Подозреваю, что «не так давно» относится к собственным переживаниям Максвелла. И далее он сказал:
В наше время на людей науки уже не смотрят с прежним страхом и подозрением. Они сделались союзниками духа эпохи, они — своего рода передовая партия радикалов среди образованных.
Что до нашего времени, оптимизм по поводу благодеяний науки и техники поугас. Мы видели и обратную их сторону. Сейчас ситуация больше похожа на ту, о которой вспоминал Максвелл, — ту, что была в пору его детства.

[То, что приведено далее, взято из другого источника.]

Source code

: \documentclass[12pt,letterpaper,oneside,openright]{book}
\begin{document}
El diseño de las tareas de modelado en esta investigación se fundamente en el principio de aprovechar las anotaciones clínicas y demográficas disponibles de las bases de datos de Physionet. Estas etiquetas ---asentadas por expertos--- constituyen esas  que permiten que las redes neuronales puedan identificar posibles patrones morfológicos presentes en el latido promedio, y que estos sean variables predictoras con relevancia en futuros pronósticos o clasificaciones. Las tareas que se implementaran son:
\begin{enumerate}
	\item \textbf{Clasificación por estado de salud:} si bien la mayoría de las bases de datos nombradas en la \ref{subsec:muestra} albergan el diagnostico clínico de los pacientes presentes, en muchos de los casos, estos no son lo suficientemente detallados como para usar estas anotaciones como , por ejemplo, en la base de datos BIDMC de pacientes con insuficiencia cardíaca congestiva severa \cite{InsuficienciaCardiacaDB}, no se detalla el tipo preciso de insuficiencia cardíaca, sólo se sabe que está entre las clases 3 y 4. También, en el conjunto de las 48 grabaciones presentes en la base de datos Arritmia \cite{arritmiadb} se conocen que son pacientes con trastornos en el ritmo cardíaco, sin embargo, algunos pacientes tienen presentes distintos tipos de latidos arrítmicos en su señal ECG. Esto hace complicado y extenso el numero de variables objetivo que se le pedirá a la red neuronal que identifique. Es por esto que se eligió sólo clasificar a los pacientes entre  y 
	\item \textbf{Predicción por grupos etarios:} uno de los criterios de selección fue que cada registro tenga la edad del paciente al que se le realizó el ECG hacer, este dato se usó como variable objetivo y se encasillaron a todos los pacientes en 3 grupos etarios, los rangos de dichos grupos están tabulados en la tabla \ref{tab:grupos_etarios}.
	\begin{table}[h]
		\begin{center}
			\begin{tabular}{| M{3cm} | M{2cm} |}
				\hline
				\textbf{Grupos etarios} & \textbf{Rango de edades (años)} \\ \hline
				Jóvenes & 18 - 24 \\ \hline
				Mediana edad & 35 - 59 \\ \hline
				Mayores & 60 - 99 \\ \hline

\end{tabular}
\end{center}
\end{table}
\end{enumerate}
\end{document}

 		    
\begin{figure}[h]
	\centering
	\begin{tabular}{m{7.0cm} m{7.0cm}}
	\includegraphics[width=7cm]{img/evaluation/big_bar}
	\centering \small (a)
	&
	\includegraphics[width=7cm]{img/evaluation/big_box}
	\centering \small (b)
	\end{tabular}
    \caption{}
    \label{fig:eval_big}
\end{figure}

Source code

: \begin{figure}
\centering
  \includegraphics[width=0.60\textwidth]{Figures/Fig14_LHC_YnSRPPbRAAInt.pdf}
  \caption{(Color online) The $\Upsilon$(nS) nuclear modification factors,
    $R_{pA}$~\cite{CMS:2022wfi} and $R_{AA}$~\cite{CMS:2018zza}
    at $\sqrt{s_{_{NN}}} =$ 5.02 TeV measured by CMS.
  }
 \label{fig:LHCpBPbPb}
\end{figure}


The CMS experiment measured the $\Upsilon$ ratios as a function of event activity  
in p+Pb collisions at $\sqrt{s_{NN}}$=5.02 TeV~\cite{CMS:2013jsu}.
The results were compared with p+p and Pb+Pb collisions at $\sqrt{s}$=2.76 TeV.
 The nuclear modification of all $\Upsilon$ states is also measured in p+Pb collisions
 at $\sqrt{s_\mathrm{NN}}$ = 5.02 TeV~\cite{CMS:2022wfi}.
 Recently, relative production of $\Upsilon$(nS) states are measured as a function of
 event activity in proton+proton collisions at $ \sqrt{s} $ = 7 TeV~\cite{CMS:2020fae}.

Максвелл внес огромный вклад в физику и астрономию. Он окончательно доказал, что кольца Юпитера состоят из мельчайших частиц, обнаружил упругость твердых тел, разработал теорию движения газов и статистическую механику. Он первым доказал, что огромное количество крошечных молекул, которые двигаются независимо и сталкиваются друг с другом, не порождают хаос, но подчиняются точным статистическим законам. Свойства газа, состоящего из таких частиц, можно предсказать и описать. (Колоколообразная кривая, отражающая скорости молекул газа, названа именами Максвелла и Больцмана.) Изобрел Максвелл и мифическое существо — «демона Максвелла», чьи действия приводят к парадоксу, подвластному лишь современной теории информации и квантовой механике.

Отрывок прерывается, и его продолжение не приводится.